Decided on October 24, 2013
Andrias, J.P., Friedman, Acosta, DeGrasse, Freedman, JJ.
10848

[*1]In re Nasir Levon L., A Dependent Child Under the Age of Eighteen Years, etc.,

and

Ashley Bernadette B., Respondent-Appellant, Jewish Child Care Association of New York, Petitioner-Respondent.




Tennille M. Tatum-Evans, New York, for appellant.
Law Offices of James M. Abramson, PLLC, New York (Dawn
M. Orsatti of counsel), for respondent.
Tamara A. Steckler, The Legal Aid Society, New York (John A.
Newbery of counsel), attorney for the child.

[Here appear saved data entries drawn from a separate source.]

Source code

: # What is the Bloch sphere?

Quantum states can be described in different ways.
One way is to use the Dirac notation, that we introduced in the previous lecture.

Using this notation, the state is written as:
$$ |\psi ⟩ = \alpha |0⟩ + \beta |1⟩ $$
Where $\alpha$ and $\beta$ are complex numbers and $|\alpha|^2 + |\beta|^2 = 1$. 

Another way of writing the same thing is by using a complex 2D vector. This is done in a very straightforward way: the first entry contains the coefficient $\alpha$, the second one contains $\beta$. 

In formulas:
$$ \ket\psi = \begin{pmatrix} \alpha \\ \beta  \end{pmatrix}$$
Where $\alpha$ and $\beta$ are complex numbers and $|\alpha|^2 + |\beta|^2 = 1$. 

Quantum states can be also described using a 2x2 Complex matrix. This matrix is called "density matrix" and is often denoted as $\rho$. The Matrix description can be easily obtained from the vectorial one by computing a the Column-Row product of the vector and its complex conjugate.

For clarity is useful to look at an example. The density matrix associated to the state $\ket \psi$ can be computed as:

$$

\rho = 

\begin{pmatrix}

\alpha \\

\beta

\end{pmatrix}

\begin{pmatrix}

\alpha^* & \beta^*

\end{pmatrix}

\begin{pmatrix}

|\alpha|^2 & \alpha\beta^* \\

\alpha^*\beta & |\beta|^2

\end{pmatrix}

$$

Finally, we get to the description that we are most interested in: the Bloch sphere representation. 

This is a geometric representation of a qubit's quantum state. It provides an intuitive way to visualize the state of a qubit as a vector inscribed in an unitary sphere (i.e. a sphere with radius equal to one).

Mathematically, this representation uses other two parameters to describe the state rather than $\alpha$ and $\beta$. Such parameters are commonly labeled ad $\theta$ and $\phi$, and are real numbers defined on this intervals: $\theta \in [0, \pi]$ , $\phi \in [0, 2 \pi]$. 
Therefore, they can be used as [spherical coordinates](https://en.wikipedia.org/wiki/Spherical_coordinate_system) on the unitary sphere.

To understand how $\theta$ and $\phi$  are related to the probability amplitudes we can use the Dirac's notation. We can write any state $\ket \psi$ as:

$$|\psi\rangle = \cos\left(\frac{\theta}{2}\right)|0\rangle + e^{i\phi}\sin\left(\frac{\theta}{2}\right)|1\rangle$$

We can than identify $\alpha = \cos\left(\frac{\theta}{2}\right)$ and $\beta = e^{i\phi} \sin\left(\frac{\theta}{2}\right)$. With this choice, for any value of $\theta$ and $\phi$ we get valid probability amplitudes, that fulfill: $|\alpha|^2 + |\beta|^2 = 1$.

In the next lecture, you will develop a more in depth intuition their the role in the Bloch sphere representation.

Order, Family Court, New York County (Clark V. Richardson, J.), entered on or about September 27, 2011, which denied respondent mother's motion to vacate orders of fact finding and disposition, same court and Judge, entered on or about August 1, 2011, determining that she permanently neglected the subject child, terminating her parental rights, and committing the custody and guardianship of the child to petitioner agency and the Commissioner of Social Services for the purpose of adoption, unanimously affirmed, without costs.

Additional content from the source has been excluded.